# Work instructions
Find the word "irányítópultra" in the data, then copy each line where it is found.

BEGIN Entries shown

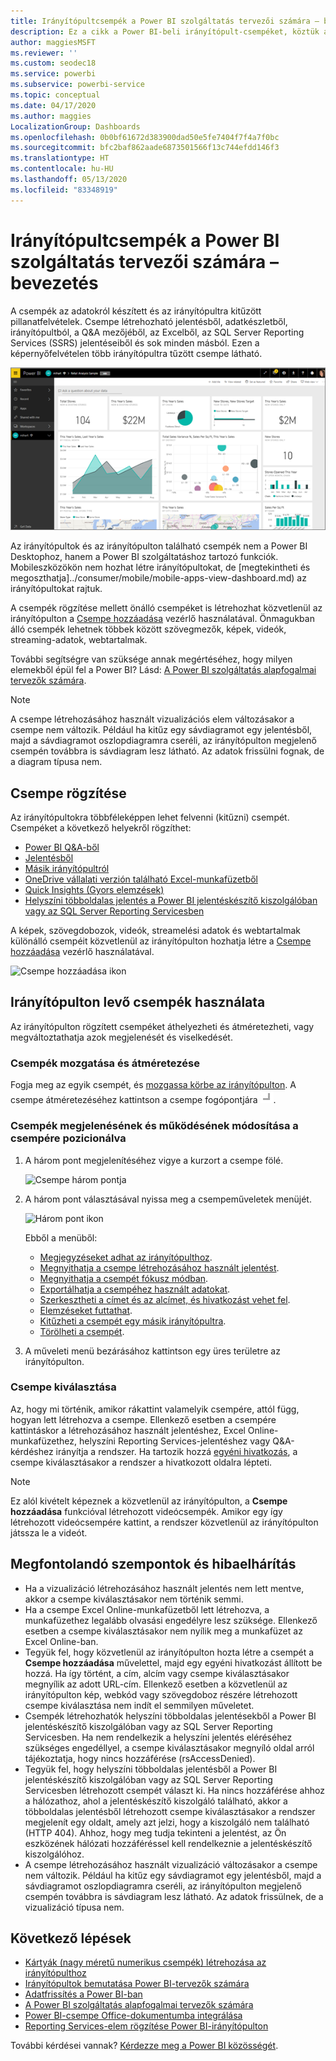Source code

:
 ```yaml
---
title: Irányítópultcsempék a Power BI szolgáltatás tervezői számára – bevezetés
description: Ez a cikk a Power BI-beli irányítópult-csempéket, köztük az SQL Server Reporting Services- (SSRS-) jelentésekből létrehozott csempéket ismerteti.
author: maggiesMSFT
ms.reviewer: ''
ms.custom: seodec18
ms.service: powerbi
ms.subservice: powerbi-service
ms.topic: conceptual
ms.date: 04/17/2020
ms.author: maggies
LocalizationGroup: Dashboards
ms.openlocfilehash: 0b0bf61672d383900dad50e5fe7404f7f4a7f0bc
ms.sourcegitcommit: bfc2baf862aade6873501566f13c744efdd146f3
ms.translationtype: HT
ms.contentlocale: hu-HU
ms.lasthandoff: 05/13/2020
ms.locfileid: "83348919"
---
```

# <a name="intro-to-dashboard-tiles-for-power-bi-designers"></a>Irányítópultcsempék a Power BI szolgáltatás tervezői számára – bevezetés

A csempék az adatokról készített és az irányítópultra kitűzött pillanatfelvételek. Csempe létrehozható jelentésből, adatkészletből, irányítópultból, a Q&A mezőjéből, az Excelből, az SQL Server Reporting Services (SSRS) jelentéseiből és sok minden másból.  Ezen a képernyőfelvételen több irányítópultra tűzött csempe látható.

![Power BI-irányítópult](media/service-dashboard-tiles/power-bi-dashboard.png)

Az irányítópultok és az irányítópulton található csempék nem a Power BI Desktophoz, hanem a Power BI szolgáltatáshoz tartozó funkciók. Mobileszközökön nem hozhat létre irányítópultokat, de [megtekintheti és megoszthatja]../consumer/mobile/mobile-apps-view-dashboard.md) az irányítópultokat rajtuk.

A csempék rögzítése mellett önálló csempéket is létrehozhat közvetlenül az irányítópulton a [Csempe hozzáadása](service-dashboard-add-widget.md) vezérlő használatával. Önmagukban álló csempék lehetnek többek között szövegmezők, képek, videók, streaming-adatok, webtartalmak.

További segítségre van szüksége annak megértéséhez, hogy milyen elemekből épül fel a Power BI? Lásd: [A Power BI szolgáltatás alapfogalmai tervezők számára](../fundamentals/service-basic-concepts.md).

> [!NOTE]
> A csempe létrehozásához használt vizualizációs elem változásakor a csempe nem változik.  Például ha kitűz egy sávdiagramot egy jelentésből, majd a sávdiagramot oszlopdiagramra cseréli, az irányítópulton megjelenő csempén továbbra is sávdiagram lesz látható. Az adatok frissülni fognak, de a diagram típusa nem.
> 
> 

## <a name="pin-a-tile"></a>Csempe rögzítése
Az irányítópultokra többféleképpen lehet felvenni (kitűzni) csempét. Csempéket a következő helyekről rögzíthet:

* [Power BI Q&A-ből](service-dashboard-pin-tile-from-q-and-a.md)
* [Jelentésből](service-dashboard-pin-tile-from-report.md)
* [Másik irányítópultról](service-pin-tile-to-another-dashboard.md)
* [OneDrive vállalati verzión található Excel-munkafüzetből](service-dashboard-pin-tile-from-excel.md)
* [Quick Insights (Gyors elemzések)](service-insights.md)
* [Helyszíni többoldalas jelentés a Power BI jelentéskészítő kiszolgálóban vagy az SQL Server Reporting Servicesben](https://docs.microsoft.com/sql/reporting-services/pin-reporting-services-items-to-power-bi-dashboards)

A képek, szövegdobozok, videók, streamelési adatok és webtartalmak különálló csempéit közvetlenül az irányítópulton hozhatja létre a [Csempe hozzáadása](service-dashboard-add-widget.md) vezérlő használatával.

  ![Csempe hozzáadása ikon](media/service-dashboard-tiles/add_widgetnew.png)

## <a name="interact-with-tiles-on-a-dashboard"></a>Irányítópulton levő csempék használata
Az irányítópulton rögzített csempéket áthelyezheti és átméretezheti, vagy megváltoztathatja azok megjelenését és viselkedését.

### <a name="move-and-resize-a-tile"></a>Csempék mozgatása és átméretezése
Fogja meg az egyik csempét, és [mozgassa körbe az irányítópulton](service-dashboard-edit-tile.md). A csempe átméretezéséhez kattintson a csempe fogópontjára ![Csempe fogópontja](media/service-dashboard-tiles/resize-handle.jpg).

### <a name="hover-over-a-tile-to-change-the-appearance-and-behavior"></a>Csempék megjelenésének és működésének módosítása a csempére pozicionálva
1. A három pont megjelenítéséhez vigye a kurzort a csempe fölé.
   
    ![Csempe három pontja](media/service-dashboard-tiles/ellipses_new.png)
2. A három pont választásával nyissa meg a csempeműveletek menüjét.
   
    ![Három pont ikon](media/service-dashboard-tiles/power-bi-tile-menu.png)
   
    Ebből a menüből:
   
     * [Megjegyzéseket adhat az irányítópulthoz](../consumer/end-user-comment.md).
     * [Megnyithatja a csempe létrehozásához használt jelentést](../consumer/end-user-reports.md).  
     * [Megnyithatja a csempét fókusz módban](../consumer/end-user-focus.md).   
     * [Exportálhatja a csempéhez használt adatokat](../visuals/power-bi-visualization-export-data.md).
     * [Szerkesztheti a címet és az alcímet, és hivatkozást vehet fel](service-dashboard-edit-tile.md). 
     * [Elemzéseket futtathat](service-insights.md). 
     * [Kitűzheti a csempét egy másik irányítópultra](service-pin-tile-to-another-dashboard.md).
     * [Törölheti a csempét](service-dashboard-edit-tile.md).

3. A műveleti menü bezárásához kattintson egy üres területre az irányítópulton.

### <a name="select-a-tile"></a>Csempe kiválasztása
Az, hogy mi történik, amikor rákattint valamelyik csempére, attól függ, hogyan lett létrehozva a csempe. Ellenkező esetben a csempére kattintáskor a létrehozásához használt jelentéshez, Excel Online-munkafüzethez, helyszíni Reporting Services-jelentéshez vagy Q&A-kérdéshez irányítja a rendszer. Ha tartozik hozzá [egyéni hivatkozás](service-dashboard-edit-tile.md), a csempe kiválasztásakor a rendszer a hivatkozott oldalra lépteti.

> [!NOTE]
> Ez alól kivételt képeznek a közvetlenül az irányítópulton, a **Csempe hozzáadása** funkcióval létrehozott videócsempék. Amikor egy így létrehozott videócsempére kattint, a rendszer közvetlenül az irányítópulton játssza le a videót.   
> 
> 

## <a name="considerations-and-troubleshooting"></a>Megfontolandó szempontok és hibaelhárítás

* Ha a vizualizáció létrehozásához használt jelentés nem lett mentve, akkor a csempe kiválasztásakor nem történik semmi.
* Ha a csempe Excel Online-munkafüzetből lett létrehozva, a munkafüzethez legalább olvasási engedélyre lesz szüksége. Ellenkező esetben a csempe kiválasztásakor nem nyílik meg a munkafüzet az Excel Online-ban.
* Tegyük fel, hogy közvetlenül az irányítópulton hozta létre a csempét a **Csempe hozzáadása** művelettel, majd egy egyéni hivatkozást állított be hozzá. Ha így történt, a cím, alcím vagy csempe kiválasztásakor megnyílik az adott URL-cím. Ellenkező esetben a közvetlenül az irányítópulton kép, webkód vagy szövegdoboz részére létrehozott csempe kiválasztása nem indít el semmilyen műveletet.
* Csempék létrehozhatók helyszíni többoldalas jelentésekből a Power BI jelentéskészítő kiszolgálóban vagy az SQL Server Reporting Servicesben. Ha nem rendelkezik a helyszíni jelentés eléréséhez szükséges engedéllyel, a csempe kiválasztásakor megnyíló oldal arról tájékoztatja, hogy nincs hozzáférése (rsAccessDenied).
* Tegyük fel, hogy helyszíni többoldalas jelentésből a Power BI jelentéskészítő kiszolgálóban vagy az SQL Server Reporting Servicesben létrehozott csempét választ ki. Ha nincs hozzáférése ahhoz a hálózathoz, ahol a jelentéskészítő kiszolgáló található, akkor a többoldalas jelentésből létrehozott csempe kiválasztásakor a rendszer megjelenít egy oldalt, amely azt jelzi, hogy a kiszolgáló nem található (HTTP 404). Ahhoz, hogy meg tudja tekinteni a jelentést, az Ön eszközének hálózati hozzáféréssel kell rendelkeznie a jelentéskészítő kiszolgálóhoz.
* A csempe létrehozásához használt vizualizáció változásakor a csempe nem változik. Például ha kitűz egy sávdiagramot egy jelentésből, majd a sávdiagramot oszlopdiagramra cseréli, az irányítópulton megjelenő csempén továbbra is sávdiagram lesz látható. Az adatok frissülnek, de a vizualizáció típusa nem.

## <a name="next-steps"></a>Következő lépések
- [Kártyák (nagy méretű numerikus csempék) létrehozása az irányítópulthoz](../visuals/power-bi-visualization-card.md)
- [Irányítópultok bemutatása Power BI-tervezők számára](service-dashboards.md)  
- [Adatfrissítés a Power BI-ban](../connect-data/refresh-data.md)
- [A Power BI szolgáltatás alapfogalmai tervezők számára](../fundamentals/service-basic-concepts.md)
- [Power BI-csempe Office-dokumentumba integrálása](https://powerbi.microsoft.com/blog/integrating-power-bi-tiles-into-office-documents/)
- [Reporting Services-elem rögzítése Power BI-irányítópulton](https://msdn.microsoft.com/library/mt604784.aspx)

További kérdései vannak? [Kérdezze meg a Power BI közösségét](https://community.powerbi.com/).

END Entries shown

# Result
A csempék az adatokról készített és az irányítópultra kitűzött pillanatfelvételek. Csempe létrehozható jelentésből, adatkészletből, irányítópultból, a Q&A mezőjéből, az Excelből, az SQL Server Reporting Services (SSRS) jelentéseiből és sok minden másból.  Ezen a képernyőfelvételen több irányítópultra tűzött csempe látható.
     * [Kitűzheti a csempét egy másik irányítópultra](service-pin-tile-to-another-dashboard.md).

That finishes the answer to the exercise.